G is super nervous about starting a new school tomorrow; after all, it’s been 7 ½ years since I dropped her off for school outside of the house. Apparently everything I say to her just makes her feel worse. For example, I asked her to make her lunch and to put away her laundry after dinner tonight. I’m horrible like that.

She got into bed early with 2 of S’s Harry Potter books, and I gently suggested that she try reading the psalms instead. After all, I pointed out, King David wrote many of them when he was feeling stressed and anxious.

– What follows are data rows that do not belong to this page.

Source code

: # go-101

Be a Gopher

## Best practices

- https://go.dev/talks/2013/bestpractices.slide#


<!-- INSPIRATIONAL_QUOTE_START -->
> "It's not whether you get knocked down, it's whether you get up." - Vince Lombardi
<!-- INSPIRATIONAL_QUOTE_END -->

“Why was he feeling anxious?” G wanted to know.

“Well, he was being chased by a crazy king who wanted to kill him.” (See, Pastor Rob, I’ve been listening to your sermons about David and Saul.)

“Yeah, but Mom, he didn’t have to go to a new school. I don’t think he even went to school.”

“You’re right, but he faced an 8-foot tall giant when everyone else was too scared.”

“Mom, what’s so hard about that?”

That’s when I said good night to my fiercely stubborn child. What do you do with a 12-year-old who thinks she’s ready to take on the world but doesn’t have a clue how to do so?

Nothing. There are no words I can say to her tonight to convince her she’s going to be okay. There are just the silent prayers that I lift up in short sentences throughout the day for her.